**Problem statement**:
The answer must consist of every record, printed exactly as it stands.

━━━━

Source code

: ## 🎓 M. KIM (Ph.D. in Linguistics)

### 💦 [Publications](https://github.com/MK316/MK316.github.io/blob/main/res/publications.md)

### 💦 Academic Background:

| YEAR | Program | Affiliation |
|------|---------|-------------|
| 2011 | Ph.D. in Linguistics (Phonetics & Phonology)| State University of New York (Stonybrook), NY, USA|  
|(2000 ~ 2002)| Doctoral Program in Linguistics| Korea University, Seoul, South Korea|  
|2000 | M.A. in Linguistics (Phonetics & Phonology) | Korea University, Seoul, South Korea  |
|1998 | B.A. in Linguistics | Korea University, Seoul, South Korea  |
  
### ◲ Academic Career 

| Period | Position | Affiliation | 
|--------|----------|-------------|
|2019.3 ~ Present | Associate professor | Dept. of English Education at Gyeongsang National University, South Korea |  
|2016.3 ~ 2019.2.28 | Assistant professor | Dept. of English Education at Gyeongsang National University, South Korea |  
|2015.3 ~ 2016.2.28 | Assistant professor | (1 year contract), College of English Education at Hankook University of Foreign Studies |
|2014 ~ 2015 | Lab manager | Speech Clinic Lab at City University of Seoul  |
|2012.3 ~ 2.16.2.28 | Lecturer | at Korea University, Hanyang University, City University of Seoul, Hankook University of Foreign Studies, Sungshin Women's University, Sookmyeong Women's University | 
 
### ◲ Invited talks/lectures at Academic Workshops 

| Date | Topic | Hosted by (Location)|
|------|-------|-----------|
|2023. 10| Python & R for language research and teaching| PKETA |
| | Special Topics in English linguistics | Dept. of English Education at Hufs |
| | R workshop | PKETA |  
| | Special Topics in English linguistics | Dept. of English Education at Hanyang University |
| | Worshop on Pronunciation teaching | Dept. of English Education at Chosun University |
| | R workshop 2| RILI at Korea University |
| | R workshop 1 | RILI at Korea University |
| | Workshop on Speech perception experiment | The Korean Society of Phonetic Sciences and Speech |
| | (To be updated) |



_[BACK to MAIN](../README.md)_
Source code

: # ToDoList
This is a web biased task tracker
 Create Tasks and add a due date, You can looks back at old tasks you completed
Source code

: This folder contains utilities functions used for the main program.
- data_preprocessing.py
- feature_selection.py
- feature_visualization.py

━━━━

**Response to this exercise**:
Source code

: ## 🎓 M. KIM (Ph.D. in Linguistics)

### 💦 [Publications](https://github.com/MK316/MK316.github.io/blob/main/res/publications.md)

### 💦 Academic Background:

| YEAR | Program | Affiliation |
|------|---------|-------------|
| 2011 | Ph.D. in Linguistics (Phonetics & Phonology)| State University of New York (Stonybrook), NY, USA|  
|(2000 ~ 2002)| Doctoral Program in Linguistics| Korea University, Seoul, South Korea|  
|2000 | M.A. in Linguistics (Phonetics & Phonology) | Korea University, Seoul, South Korea  |
|1998 | B.A. in Linguistics | Korea University, Seoul, South Korea  |
  
### ◲ Academic Career 

| Period | Position | Affiliation | 
|--------|----------|-------------|
|2019.3 ~ Present | Associate professor | Dept. of English Education at Gyeongsang National University, South Korea |  
|2016.3 ~ 2019.2.28 | Assistant professor | Dept. of English Education at Gyeongsang National University, South Korea |  
|2015.3 ~ 2016.2.28 | Assistant professor | (1 year contract), College of English Education at Hankook University of Foreign Studies |
|2014 ~ 2015 | Lab manager | Speech Clinic Lab at City University of Seoul  |
|2012.3 ~ 2.16.2.28 | Lecturer | at Korea University, Hanyang University, City University of Seoul, Hankook University of Foreign Studies, Sungshin Women's University, Sookmyeong Women's University | 
 
### ◲ Invited talks/lectures at Academic Workshops 

| Date | Topic | Hosted by (Location)|
|------|-------|-----------|
|2023. 10| Python & R for language research and teaching| PKETA |
| | Special Topics in English linguistics | Dept. of English Education at Hufs |
| | R workshop | PKETA |  
| | Special Topics in English linguistics | Dept. of English Education at Hanyang University |
| | Worshop on Pronunciation teaching | Dept. of English Education at Chosun University |
| | R workshop 2| RILI at Korea University |
| | R workshop 1 | RILI at Korea University |
| | Workshop on Speech perception experiment | The Korean Society of Phonetic Sciences and Speech |
| | (To be updated) |



_[BACK to MAIN](../README.md)_
Source code

: # ToDoList
This is a web biased task tracker
 Create Tasks and add a due date, You can looks back at old tasks you completed
Source code

: This folder contains utilities functions used for the main program.
- data_preprocessing.py
- feature_selection.py
- feature_visualization.py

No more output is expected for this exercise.